(Beginning of DATA FOR ANALYSIS)
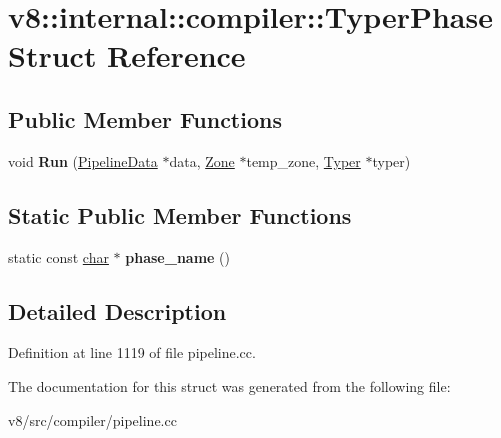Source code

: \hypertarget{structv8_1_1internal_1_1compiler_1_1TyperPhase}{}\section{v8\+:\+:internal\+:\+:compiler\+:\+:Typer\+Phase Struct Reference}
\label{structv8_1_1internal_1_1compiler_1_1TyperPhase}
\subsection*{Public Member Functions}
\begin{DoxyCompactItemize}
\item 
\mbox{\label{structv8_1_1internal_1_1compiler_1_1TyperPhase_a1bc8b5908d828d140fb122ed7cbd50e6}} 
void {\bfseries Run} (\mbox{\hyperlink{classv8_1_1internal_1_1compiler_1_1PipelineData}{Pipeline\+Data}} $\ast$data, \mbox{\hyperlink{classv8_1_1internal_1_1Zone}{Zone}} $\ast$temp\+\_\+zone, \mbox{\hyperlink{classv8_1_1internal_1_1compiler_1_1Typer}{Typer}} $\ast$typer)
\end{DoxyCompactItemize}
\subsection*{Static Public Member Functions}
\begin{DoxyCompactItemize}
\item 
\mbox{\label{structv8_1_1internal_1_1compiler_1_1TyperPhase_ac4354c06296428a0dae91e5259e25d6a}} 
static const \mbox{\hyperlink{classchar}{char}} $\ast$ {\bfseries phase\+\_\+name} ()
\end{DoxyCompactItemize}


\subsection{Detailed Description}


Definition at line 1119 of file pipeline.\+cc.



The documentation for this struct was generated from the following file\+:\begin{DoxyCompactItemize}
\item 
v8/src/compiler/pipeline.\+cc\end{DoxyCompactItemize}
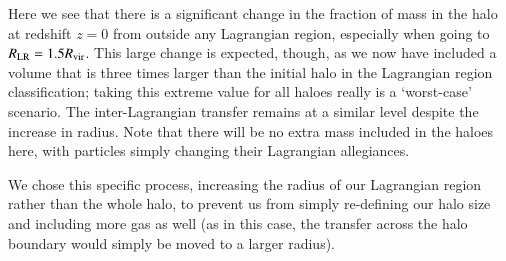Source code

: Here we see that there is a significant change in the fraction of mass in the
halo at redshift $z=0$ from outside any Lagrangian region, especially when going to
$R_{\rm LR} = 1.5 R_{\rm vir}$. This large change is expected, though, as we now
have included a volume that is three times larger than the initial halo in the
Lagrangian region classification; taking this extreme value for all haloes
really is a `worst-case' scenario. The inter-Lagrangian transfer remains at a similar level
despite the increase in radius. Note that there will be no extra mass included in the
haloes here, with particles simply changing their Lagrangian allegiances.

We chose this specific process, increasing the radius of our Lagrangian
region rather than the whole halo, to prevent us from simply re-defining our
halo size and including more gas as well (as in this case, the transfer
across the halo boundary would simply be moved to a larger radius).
(End of DATA FOR ANALYSIS)
• ABOUT THIS EXERCISE:
"there" is the string to look for; please copy every line of the records above where it appears.

• RESULT OF THIS EXERCISE:
: Here we see that there is a significant change in the fraction of mass in the
despite the increase in radius. Note that there will be no extra mass included in the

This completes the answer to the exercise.